The team is now proposing additional observations of NGC 1052-DF2, including with the upcoming, albeit oft-delayed, James Webb Space Telescope. For example, it could be that gas was pulled out of a big galaxy in a merger with another galaxy.

"It is conventionally believed to be an integral part of all galaxies, the glue that holds them together and the underlying scaffolding on which they are built", said co-author Allison Merritt from the Max Planck Institute for Astronomy, in Germany. By following the movement of 10 inserted star clusters, the group could decide how much mass is tucked into the system.

Astronomers first discovered the galaxy in 2000 as a smudge on old photographic plates. If it has no dark matter, how did it even evolve into a galaxy? The astronomers speculate that the birth and formation of DF2 in the dynamic environment of the cluster could have been influenced by the giant galaxy. "The standard paradigm has gas falling into halos - or lumps - of dark matter and turning into stars to make a galaxy", he said.

The obvious question is how you end up with a galaxy like NGC1052-DF2. Because there's some regular issue right here, any kind of variation of customized gravity would certainly have that issue generate dark-matter-like impacts. Now researchers are pondering possible explanations for this missing dark matter in NGC 1052-DF2. Dark energy, according to this understanding, is about 71 percent of everything. Yet in this odd galaxy, the projected signatures of these exotic effects are not seen. Despite it being so elusive, its effects have been identified through several different methods, and there is very strong evidence to suggest that dark matter does exist. "It can be in a galaxy or not in a galaxy, but it is not a field, or some alternative thing that manifests itself rather than being a substance".
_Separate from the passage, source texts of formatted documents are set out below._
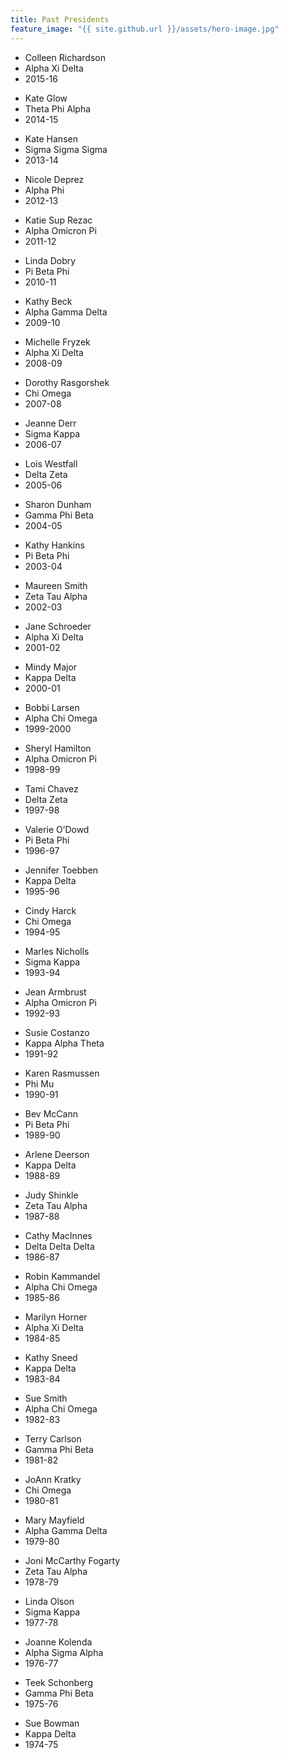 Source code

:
 ```yaml
---
title: Past Presidents
feature_image: "{{ site.github.url }}/assets/hero-image.jpg"
---
```


<div>

<ul>
<li>Colleen Richardson</li>
<li>Alpha Xi Delta</li>
<li>2015-16</li>
</ul>
<ul>
<li>Kate Glow</li>
<li>Theta Phi Alpha</li>
<li>2014-15</li>
</ul>
<ul>
<li>Kate Hansen</li>
<li>Sigma Sigma Sigma</li>
<li>2013-14</li>
</ul>
<ul>
<li>Nicole Deprez</li>
<li>Alpha Phi</li>
<li>2012-13</li>
</ul>
<ul>
<li>Katie Sup Rezac</li>
<li>Alpha Omicron Pi</li>
<li>2011-12</li>
</ul>
<ul>
<li>Linda Dobry</li>
<li>Pi Beta Phi</li>
<li>2010-11</li>
</ul>
<ul>
<li>Kathy Beck</li>
<li>Alpha Gamma Delta</li>
<li>2009-10</li>
</ul>
<ul>
<li>Michelle Fryzek</li>
<li>Alpha Xi Delta</li>
<li>2008-09</li>
</ul>
<ul>
<li>Dorothy Rasgorshek</li>
<li>Chi Omega</li>
<li>2007-08</li>
</ul>
<ul>
<li>Jeanne Derr</li>
<li>Sigma Kappa</li>
<li>2006-07</li>
</ul>
<ul>
<li>Lois Westfall</li>
<li>Delta Zeta</li>
<li>2005-06</li>
</ul>
<ul>
<li>Sharon Dunham</li>
<li>Gamma Phi Beta</li>
<li>2004-05</li>
</ul>
<ul>
<li>Kathy Hankins</li>
<li>Pi Beta Phi</li>
<li>2003-04</li>
</ul>
<ul>
<li>Maureen Smith</li>
<li>Zeta Tau Alpha</li>
<li>2002-03</li>
</ul>
<ul>
<li>Jane Schroeder</li>
<li>Alpha Xi Delta</li>
<li>2001-02</li>
</ul>
<ul>
<li>Mindy Major</li>
<li>Kappa Delta</li>
<li>2000-01</li>
</ul>
<ul>
<li>Bobbi Larsen</li>
<li>Alpha Chi Omega</li>
<li>1999-2000</li>
</ul>
<ul>
<li>Sheryl Hamilton</li>
<li>Alpha Omicron Pi</li>
<li>1998-99</li>
</ul>
<ul>
<li>Tami Chavez</li>
<li>Delta Zeta</li>
<li>1997-98</li>
</ul>
<ul>
<li>Valerie O’Dowd</li>
<li>Pi Beta Phi</li>
<li>1996-97</li>
</ul>
<ul>
<li>Jennifer Toebben</li>
<li>Kappa Delta</li>
<li>1995-96</li>
</ul>
<ul>
<li>Cindy Harck</li>
<li>Chi Omega</li>
<li>1994-95</li>
</ul>
<ul>
<li>Marles Nicholls</li>
<li>Sigma Kappa</li>
<li>1993-94</li>
</ul>
<ul>
<li>Jean Armbrust</li>
<li>Alpha Omicron Pi</li>
<li>1992-93</li>
</ul>
<ul>
<li>Susie Costanzo</li>
<li>Kappa Alpha Theta</li>
<li>1991-92</li>
</ul>
<ul>
<li>Karen Rasmussen</li>
<li>Phi Mu</li>
<li>1990-91</li>
</ul>
<ul>
<li>Bev McCann</li>
<li>Pi Beta Phi</li>
<li>1989-90</li>
</ul>
<ul>
<li>Arlene Deerson</li>
<li>Kappa Delta</li>
<li>1988-89</li>
</ul>
<ul>
<li>Judy Shinkle</li>
<li>Zeta Tau Alpha</li>
<li>1987-88</li>
</ul>
<ul>
<li>Cathy MacInnes</li>
<li>Delta Delta Delta</li>
<li>1986-87</li>
</ul>
<ul>
<li>Robin Kammandel</li>
<li>Alpha Chi Omega</li>
<li>1985-86</li>
</ul>
<ul>
<li>Marilyn Horner</li>
<li>Alpha Xi Delta</li>
<li>1984-85</li>
</ul>
<ul>
<li>Kathy Sneed</li>
<li>Kappa Delta</li>
<li>1983-84</li>
</ul>
<ul>
<li>Sue Smith</li>
<li>Alpha Chi Omega</li>
<li>1982-83</li>
</ul>
<ul>
<li>Terry Carlson</li>
<li>Gamma Phi Beta</li>
<li>1981-82</li>
</ul>
<ul>
<li>JoAnn Kratky</li>
<li>Chi Omega</li>
<li>1980-81</li>
</ul>
<ul>
<li>Mary Mayfield</li>
<li>Alpha Gamma Delta</li>
<li>1979-80</li>
</ul>
<ul>
<li>Joni McCarthy Fogarty</li>
<li>Zeta Tau Alpha</li>
<li>1978-79</li>
</ul>
<ul>
<li>Linda Olson</li>
<li>Sigma Kappa</li>
<li>1977-78</li>
</ul>
<ul>
<li>Joanne Kolenda</li>
<li>Alpha Sigma Alpha</li>
<li>1976-77</li>
</ul>
<ul>
<li>Teek Schonberg</li>
<li>Gamma Phi Beta</li>
<li>1975-76</li>
</ul>
<ul>
<li>Sue Bowman</li>
<li>Kappa Delta</li>
<li>1974-75</li>
</ul>

</div>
"This has been a common experience of mine: When I find something that doesn't make sense in MOND, it usually doesn't make sense in dark matter, either", he wrote. "There might be a change in the ways that gravity works, compared to what Einstein and Newton would have said, but let's not immediately draw conclusions", he says.

The Hubble Space Telescope is a project of global cooperation between NASA and ESA (European Space Agency). In fact, every galaxy that astronomers have ever studied contains dark matter.